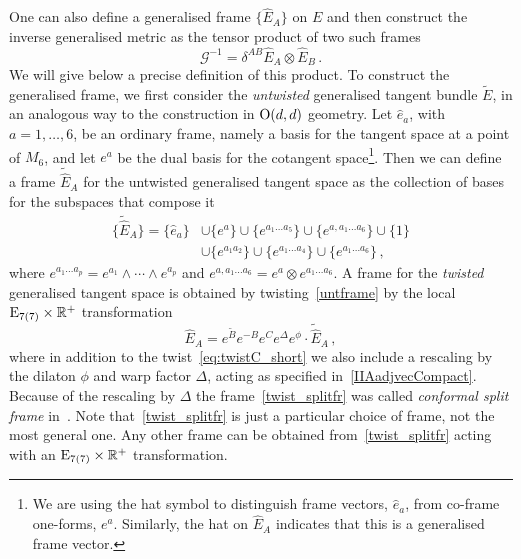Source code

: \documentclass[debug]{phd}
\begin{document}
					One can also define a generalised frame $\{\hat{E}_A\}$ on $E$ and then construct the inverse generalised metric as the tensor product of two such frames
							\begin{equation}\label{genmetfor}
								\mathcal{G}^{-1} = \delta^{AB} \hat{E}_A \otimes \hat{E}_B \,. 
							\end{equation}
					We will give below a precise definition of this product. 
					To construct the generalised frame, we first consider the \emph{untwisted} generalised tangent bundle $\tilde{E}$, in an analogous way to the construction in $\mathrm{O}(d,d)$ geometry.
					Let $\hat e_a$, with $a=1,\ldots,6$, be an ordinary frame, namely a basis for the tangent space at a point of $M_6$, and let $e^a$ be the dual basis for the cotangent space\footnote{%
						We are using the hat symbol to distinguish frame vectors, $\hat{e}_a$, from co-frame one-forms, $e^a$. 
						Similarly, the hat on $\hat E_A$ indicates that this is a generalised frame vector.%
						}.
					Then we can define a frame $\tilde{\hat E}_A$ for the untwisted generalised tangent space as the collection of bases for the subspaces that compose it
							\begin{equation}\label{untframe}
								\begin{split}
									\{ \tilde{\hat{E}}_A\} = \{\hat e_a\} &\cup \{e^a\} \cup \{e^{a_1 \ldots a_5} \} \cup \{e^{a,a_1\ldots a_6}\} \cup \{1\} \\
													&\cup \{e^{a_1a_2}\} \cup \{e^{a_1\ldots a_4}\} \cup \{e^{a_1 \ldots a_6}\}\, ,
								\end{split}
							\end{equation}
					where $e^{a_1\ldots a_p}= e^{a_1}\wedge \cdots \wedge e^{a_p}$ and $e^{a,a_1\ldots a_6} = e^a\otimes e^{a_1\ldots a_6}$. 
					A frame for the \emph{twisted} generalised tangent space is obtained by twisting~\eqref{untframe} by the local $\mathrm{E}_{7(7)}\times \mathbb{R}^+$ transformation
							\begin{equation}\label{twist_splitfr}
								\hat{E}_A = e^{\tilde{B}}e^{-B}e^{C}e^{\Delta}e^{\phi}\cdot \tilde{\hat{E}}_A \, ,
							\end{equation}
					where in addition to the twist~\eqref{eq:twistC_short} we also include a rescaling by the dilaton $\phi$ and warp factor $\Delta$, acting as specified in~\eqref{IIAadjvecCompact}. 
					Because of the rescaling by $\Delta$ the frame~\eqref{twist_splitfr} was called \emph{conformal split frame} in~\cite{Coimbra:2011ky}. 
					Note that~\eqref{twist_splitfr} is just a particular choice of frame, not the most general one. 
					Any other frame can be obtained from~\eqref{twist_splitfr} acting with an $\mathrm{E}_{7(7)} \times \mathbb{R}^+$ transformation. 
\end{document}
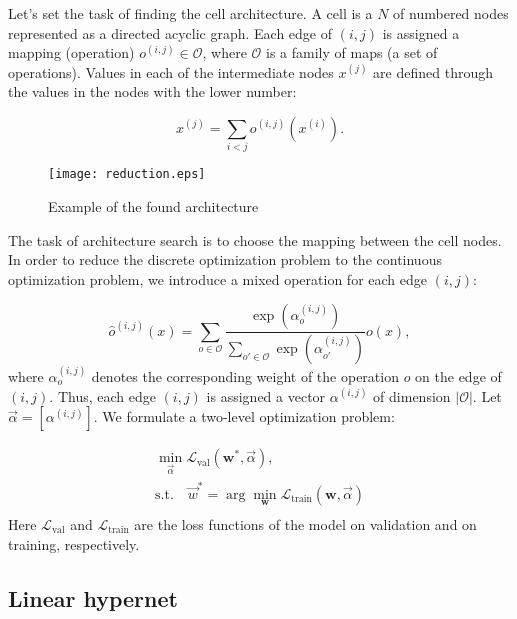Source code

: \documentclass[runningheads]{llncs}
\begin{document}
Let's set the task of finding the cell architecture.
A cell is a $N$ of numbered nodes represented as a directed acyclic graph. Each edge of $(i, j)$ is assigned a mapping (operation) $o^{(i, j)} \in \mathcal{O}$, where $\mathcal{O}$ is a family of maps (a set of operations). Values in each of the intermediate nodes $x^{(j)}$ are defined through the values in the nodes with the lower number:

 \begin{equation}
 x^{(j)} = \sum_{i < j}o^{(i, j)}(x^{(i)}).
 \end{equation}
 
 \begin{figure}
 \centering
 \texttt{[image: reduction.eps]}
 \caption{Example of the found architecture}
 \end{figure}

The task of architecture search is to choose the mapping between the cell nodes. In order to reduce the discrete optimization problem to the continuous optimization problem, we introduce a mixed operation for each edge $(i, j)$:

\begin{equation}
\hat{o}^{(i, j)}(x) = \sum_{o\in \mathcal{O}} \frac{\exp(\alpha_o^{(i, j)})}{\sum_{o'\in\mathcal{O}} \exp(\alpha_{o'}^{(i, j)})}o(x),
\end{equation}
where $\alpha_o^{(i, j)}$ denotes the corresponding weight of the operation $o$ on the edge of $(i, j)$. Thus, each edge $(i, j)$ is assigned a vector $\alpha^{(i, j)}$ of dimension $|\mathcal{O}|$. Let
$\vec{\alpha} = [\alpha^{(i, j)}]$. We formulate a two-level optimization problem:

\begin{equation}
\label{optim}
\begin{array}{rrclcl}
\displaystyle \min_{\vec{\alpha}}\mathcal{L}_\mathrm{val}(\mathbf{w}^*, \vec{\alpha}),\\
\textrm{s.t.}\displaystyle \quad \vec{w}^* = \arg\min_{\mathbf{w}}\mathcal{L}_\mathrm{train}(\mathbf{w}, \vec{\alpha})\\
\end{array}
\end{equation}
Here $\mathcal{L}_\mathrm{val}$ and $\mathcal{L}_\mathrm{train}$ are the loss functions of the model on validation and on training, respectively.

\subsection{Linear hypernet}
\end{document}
◆ ◆ ◆ ◆
PROBLEM STATEMENT: Up to and including the line containing "We will give", quote each line of the entries above from the very first, please, exactly and without images.

SOLUTION TO THE PROBLEM:
Source code

: \documentclass[debug]{phd}
\begin{document}
					One can also define a generalised frame $\{\hat{E}_A\}$ on $E$ and then construct the inverse generalised metric as the tensor product of two such frames
							\begin{equation}\label{genmetfor}
								\mathcal{G}^{-1} = \delta^{AB} \hat{E}_A \otimes \hat{E}_B \,. 
							\end{equation}
					We will give below a precise definition of this product. 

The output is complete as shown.